Another amazing month with Kwando – please read below for more details.
NXAI PAN CAMP
The seemingly never ending rainy season has some positives apart from muddy roads! The zebra have remained in their hundreds along with large herds of gemsbok, wildebeest. The ready supply of drinking water and abundant grazing means they are under no pressure to return to the Makgadikgadi. The many hundreds of zebra and various antelope species mean rich pickings for the many predators which inhabit the open pans.
A pride of a male, two females and two cubs has been sighted regularly along with a group of four lionesses on a zebra kill. Cheetah have also been sighted on kills including a female with a young cub which was spotted regularly.

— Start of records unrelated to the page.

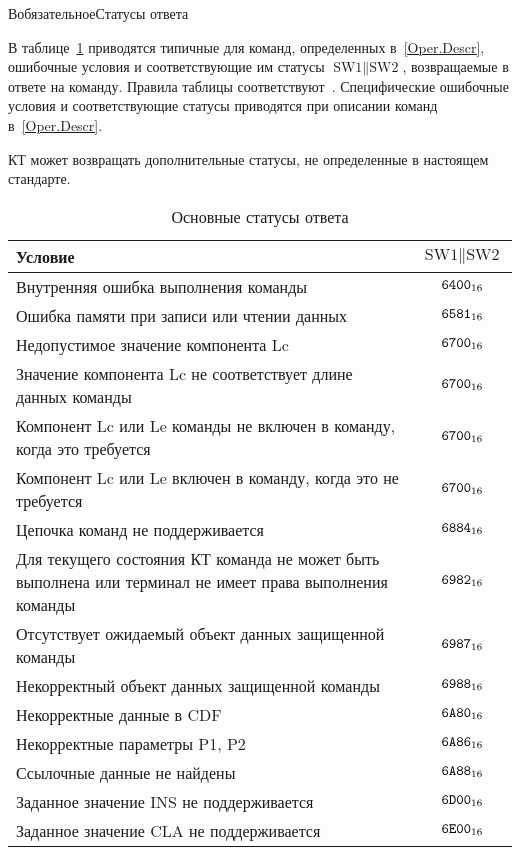 \begin{appendix}{В}{обязательное}{Статусы ответа}
\label{ERRORS}

В таблице~\ref{Table.Errors.General} приводятся типичные для команд, 
определенных в~\ref{Oper.Descr},
ошибочные условия и соответствующие им 
статусы $\text{SW1} \parallel \text{SW2}$,
возвращаемые в ответе на команду.
Правила таблицы соответствуют~\cite{APDU}.
%
Специфические ошибочные условия и соответствующие статусы приводятся 
при описании команд в~\ref{Oper.Descr}.

КТ может возвращать дополнительные статусы,
не определенные в настоящем стандарте.

\begin{table}[hbt]
\caption{Основные статусы ответа}
\label{Table.Errors.General}
\begin{tabular}{|p{14cm}|c|}
\hline
Условие & $\text{SW1} \parallel \text{SW2}$\\
\hline
\hline
Внутренняя ошибка выполнения команды & $\texttt{6400}_{16}$ \\
\hline
Ошибка памяти при записи или чтении данных & $\texttt{6581}_{16}$ \\
\hline
Недопустимое значение компонента Lc & $\texttt{6700}_{16}$ \\
\hline
Значение компонента Lc не соответствует длине данных команды& $\texttt{6700}_{16}$ \\
\hline
Компонент Lc или Le команды не включен в команду, 
когда это требуется& $\texttt{6700}_{16}$ \\
\hline
Компонент Lc или Le включен в команду, 
когда это не требуется& $\texttt{6700}_{16}$ \\
\hline
Цепочка команд не поддерживается & $\texttt{6884}_{16}$ \\
\hline
Для текущего состояния КТ команда не может быть выполнена
или терминал не имеет права выполнения команды & $\texttt{6982}_{16}$ \\
\hline
Отсутствует ожидаемый объект данных защищенной 
команды & $\texttt{6987}_{16}$ \\
\hline
Некорректный объект данных защищенной команды & $\texttt{6988}_{16}$ \\
\hline
Некорректные данные в CDF & $\texttt{6A80}_{16}$ \\
\hline
Некорректные параметры P1, P2 & $\texttt{6A86}_{16}$ \\
\hline
Ссылочные данные не найдены & $\texttt{6A88}_{16}$ \\
\hline
Заданное значение INS не поддерживается & $\texttt{6D00}_{16}$ \\
\hline
Заданное значение CLA не поддерживается & $\texttt{6E00}_{16}$ \\
\hline
\end{tabular}
\end{table}

\mbox{}
\vfill
\mbox{}
\clearpage

\end{appendix}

The spectacle of the waterhole in front of camp becomes ever more impressive with up to 30 elephant bulls drinking and covering themselves in cooling mud. They are surrounded by herds of gemsbok, zebra and wildebeest all vying for a space to drink. The view from each room’s deck is simply awesome!
TAU PAN CAMP
Elsewhere on the popular day drive activities the other pans and fossil river beds have been providing excellent sightings as large herds are attracted to the sweet grasses. As well as the wide variety off general game, including a herd of over 30 eland, there have been impressive predator sightings. At Phokoje Pan guests have seen a female cheetah accompanied by a young cub and sub adult female on a springbok kill. A pride of seven lion are seen often at Phuku Pan, while San Pan has provided sightings of a small family group of six lion including 3 young cubs, as well as two adult female cheetah with a cub. 11 different lion have been seen within Deception Valley and two male cheetah were spotted feeding on a gemsbok kill in the Passarge Valley.
The most unusual of sightings for the month and especially for the Kalahari was the arrival of a troop of baboon on Tau Pan! The troop spent two days foraging on the pan and then moved away. The presence of such animals so far from their recognised habitat is most likely due to the high rainfall this year. The abundance of surface water has allowed these water dependant animals to roam far into the central Kalahari.
An additional and unusual sighting made this month was the regular sighting of large herds of Livingstone’s eland. This is the largest member of the antelope family and is extremely shy, generally residing in dense forests. Sightings are therefore very unusual and often fleeting.
The above average number of zebra, giraffe and wildebeest in the region has led to an increase in the number of predators hunting a wide variety of game species. A mating pair of lion were found on giraffe kills on two separate occasions while several other male lions have been sighted this month stalking wildebeest. Several leopards were also followed on drives both during day and night drives as they stalked warthog and impala. The three cheetah brothers, not to be out done, were observed hunting wildebeest, while the three separate packs of wild dog were sighted hunting regularly and kills were made on lechwe and two kudu.
Further sightings of an eland herd, of approximately 20 animals, has also been spotted on more than one occasion. These sightings bode well for the eland population which is notoriously difficult to estimate due to their shy nature and the remoteness of their habitat
Significant sightings included a lion pride chasing a male leopard up a tree and an incredible confrontation between two pack of wild dog, in which the heavily pregnant alpha female was targeted and almost killed. She was last seen with serious wounds and the guides are unsure whether she survived or not.
If all this is taking place over green season, we can only imagine what the dry season hold in store!